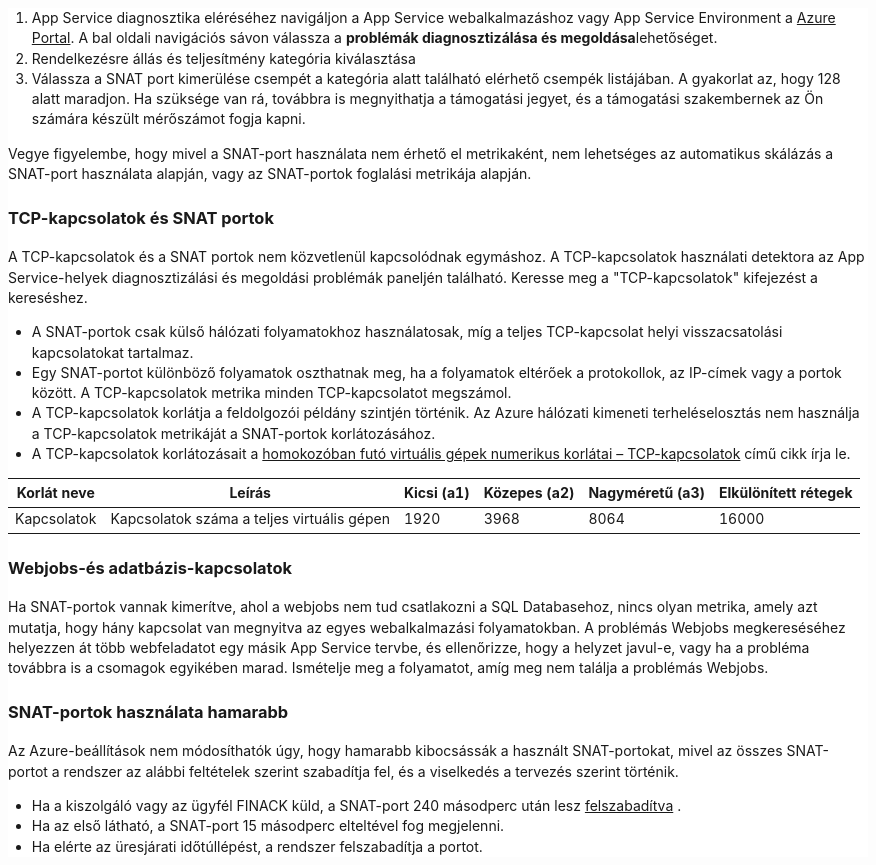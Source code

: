 1. App Service diagnosztika eléréséhez navigáljon a App Service webalkalmazáshoz vagy App Service Environment a [Azure Portal](https://portal.azure.com/). A bal oldali navigációs sávon válassza a **problémák diagnosztizálása és megoldása**lehetőséget.
2. Rendelkezésre állás és teljesítmény kategória kiválasztása
3. Válassza a SNAT port kimerülése csempét a kategória alatt található elérhető csempék listájában. A gyakorlat az, hogy 128 alatt maradjon.
Ha szüksége van rá, továbbra is megnyithatja a támogatási jegyet, és a támogatási szakembernek az Ön számára készült mérőszámot fogja kapni.

Vegye figyelembe, hogy mivel a SNAT-port használata nem érhető el metrikaként, nem lehetséges az automatikus skálázás a SNAT-port használata alapján, vagy az SNAT-portok foglalási metrikája alapján.

### <a name="tcp-connections-and-snat-ports"></a>TCP-kapcsolatok és SNAT portok

A TCP-kapcsolatok és a SNAT portok nem közvetlenül kapcsolódnak egymáshoz. A TCP-kapcsolatok használati detektora az App Service-helyek diagnosztizálási és megoldási problémák paneljén található. Keresse meg a "TCP-kapcsolatok" kifejezést a kereséshez.

* A SNAT-portok csak külső hálózati folyamatokhoz használatosak, míg a teljes TCP-kapcsolat helyi visszacsatolási kapcsolatokat tartalmaz.
* Egy SNAT-portot különböző folyamatok oszthatnak meg, ha a folyamatok eltérőek a protokollok, az IP-címek vagy a portok között. A TCP-kapcsolatok metrika minden TCP-kapcsolatot megszámol.
* A TCP-kapcsolatok korlátja a feldolgozói példány szintjén történik. Az Azure hálózati kimeneti terheléselosztás nem használja a TCP-kapcsolatok metrikáját a SNAT-portok korlátozásához.
* A TCP-kapcsolatok korlátozásait a [homokozóban futó virtuális gépek numerikus korlátai – TCP-kapcsolatok](https://github.com/projectkudu/kudu/wiki/Azure-Web-App-sandbox#cross-vm-numerical-limits) című cikk írja le.

|Korlát neve|Leírás|Kicsi (a1)|Közepes (a2)|Nagyméretű (a3)|Elkülönített rétegek|
|---|---|---|---|---|---|
|Kapcsolatok|Kapcsolatok száma a teljes virtuális gépen|1920|3968|8064|16000|

### <a name="webjobs-and-database-connections"></a>Webjobs-és adatbázis-kapcsolatok
 
Ha SNAT-portok vannak kimerítve, ahol a webjobs nem tud csatlakozni a SQL Databasehoz, nincs olyan metrika, amely azt mutatja, hogy hány kapcsolat van megnyitva az egyes webalkalmazási folyamatokban. A problémás Webjobs megkereséséhez helyezzen át több webfeladatot egy másik App Service tervbe, és ellenőrizze, hogy a helyzet javul-e, vagy ha a probléma továbbra is a csomagok egyikében marad. Ismételje meg a folyamatot, amíg meg nem találja a problémás Webjobs.

### <a name="using-snat-ports-sooner"></a>SNAT-portok használata hamarabb

Az Azure-beállítások nem módosíthatók úgy, hogy hamarabb kibocsássák a használt SNAT-portokat, mivel az összes SNAT-portot a rendszer az alábbi feltételek szerint szabadítja fel, és a viselkedés a tervezés szerint történik.
 
* Ha a kiszolgáló vagy az ügyfél FINACK küld, a SNAT-port 240 másodperc után lesz [felszabadítva](https://docs.microsoft.com/azure/load-balancer/load-balancer-outbound-connections#tcp-snat-port-release) .
* Ha az első látható, a SNAT-port 15 másodperc elteltével fog megjelenni.
* Ha elérte az üresjárati időtúllépést, a rendszer felszabadítja a portot.
 
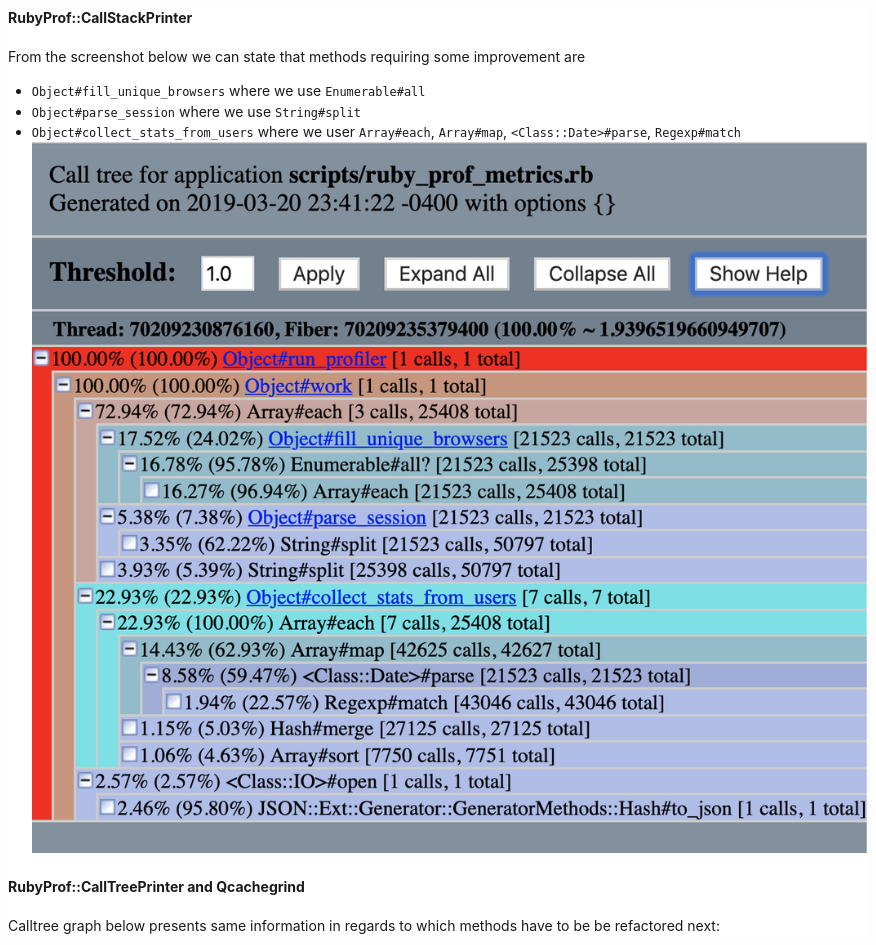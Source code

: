 #### RubyProf::CallStackPrinter
From the screenshot below we can state that methods requiring some improvement are
- `Object#fill_unique_browsers` where we use `Enumerable#all`
- `Object#parse_session` where we use `String#split`
- `Object#collect_stats_from_users` where we user `Array#each`, `Array#map`, `<Class::Date>#parse`, `Regexp#match`
![ruby_prof_callstack_2](screenshots/ruby_prof_callstack_2.png)

#### RubyProf::CallTreePrinter and Qcachegrind
Calltree graph below presents same information in regards to which methods have to be be refactored next:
☆ ☆ ☆ ☆ ☆
What is being asked
All records should be output exactly, with the pictures left out.

Exercise solution
Source code

: 1. App Service diagnosztika eléréséhez navigáljon a App Service webalkalmazáshoz vagy App Service Environment a [Azure Portal](https://portal.azure.com/). A bal oldali navigációs sávon válassza a **problémák diagnosztizálása és megoldása**lehetőséget.
2. Rendelkezésre állás és teljesítmény kategória kiválasztása
3. Válassza a SNAT port kimerülése csempét a kategória alatt található elérhető csempék listájában. A gyakorlat az, hogy 128 alatt maradjon.
Ha szüksége van rá, továbbra is megnyithatja a támogatási jegyet, és a támogatási szakembernek az Ön számára készült mérőszámot fogja kapni.

Vegye figyelembe, hogy mivel a SNAT-port használata nem érhető el metrikaként, nem lehetséges az automatikus skálázás a SNAT-port használata alapján, vagy az SNAT-portok foglalási metrikája alapján.

### <a name="tcp-connections-and-snat-ports"></a>TCP-kapcsolatok és SNAT portok

A TCP-kapcsolatok és a SNAT portok nem közvetlenül kapcsolódnak egymáshoz. A TCP-kapcsolatok használati detektora az App Service-helyek diagnosztizálási és megoldási problémák paneljén található. Keresse meg a "TCP-kapcsolatok" kifejezést a kereséshez.

* A SNAT-portok csak külső hálózati folyamatokhoz használatosak, míg a teljes TCP-kapcsolat helyi visszacsatolási kapcsolatokat tartalmaz.
* Egy SNAT-portot különböző folyamatok oszthatnak meg, ha a folyamatok eltérőek a protokollok, az IP-címek vagy a portok között. A TCP-kapcsolatok metrika minden TCP-kapcsolatot megszámol.
* A TCP-kapcsolatok korlátja a feldolgozói példány szintjén történik. Az Azure hálózati kimeneti terheléselosztás nem használja a TCP-kapcsolatok metrikáját a SNAT-portok korlátozásához.
* A TCP-kapcsolatok korlátozásait a [homokozóban futó virtuális gépek numerikus korlátai – TCP-kapcsolatok](https://github.com/projectkudu/kudu/wiki/Azure-Web-App-sandbox#cross-vm-numerical-limits) című cikk írja le.

|Korlát neve|Leírás|Kicsi (a1)|Közepes (a2)|Nagyméretű (a3)|Elkülönített rétegek|
|---|---|---|---|---|---|
|Kapcsolatok|Kapcsolatok száma a teljes virtuális gépen|1920|3968|8064|16000|

### <a name="webjobs-and-database-connections"></a>Webjobs-és adatbázis-kapcsolatok
 
Ha SNAT-portok vannak kimerítve, ahol a webjobs nem tud csatlakozni a SQL Databasehoz, nincs olyan metrika, amely azt mutatja, hogy hány kapcsolat van megnyitva az egyes webalkalmazási folyamatokban. A problémás Webjobs megkereséséhez helyezzen át több webfeladatot egy másik App Service tervbe, és ellenőrizze, hogy a helyzet javul-e, vagy ha a probléma továbbra is a csomagok egyikében marad. Ismételje meg a folyamatot, amíg meg nem találja a problémás Webjobs.

### <a name="using-snat-ports-sooner"></a>SNAT-portok használata hamarabb

Az Azure-beállítások nem módosíthatók úgy, hogy hamarabb kibocsássák a használt SNAT-portokat, mivel az összes SNAT-portot a rendszer az alábbi feltételek szerint szabadítja fel, és a viselkedés a tervezés szerint történik.
 
* Ha a kiszolgáló vagy az ügyfél FINACK küld, a SNAT-port 240 másodperc után lesz [felszabadítva](https://docs.microsoft.com/azure/load-balancer/load-balancer-outbound-connections#tcp-snat-port-release) .
* Ha az első látható, a SNAT-port 15 másodperc elteltével fog megjelenni.
* Ha elérte az üresjárati időtúllépést, a rendszer felszabadítja a portot.
 
Source code

: #### RubyProf::CallStackPrinter
From the screenshot below we can state that methods requiring some improvement are
- `Object#fill_unique_browsers` where we use `Enumerable#all`
- `Object#parse_session` where we use `String#split`
- `Object#collect_stats_from_users` where we user `Array#each`, `Array#map`, `<Class::Date>#parse`, `Regexp#match`
![ruby_prof_callstack_2](screenshots/ruby_prof_callstack_2.png)

#### RubyProf::CallTreePrinter and Qcachegrind
Calltree graph below presents same information in regards to which methods have to be be refactored next:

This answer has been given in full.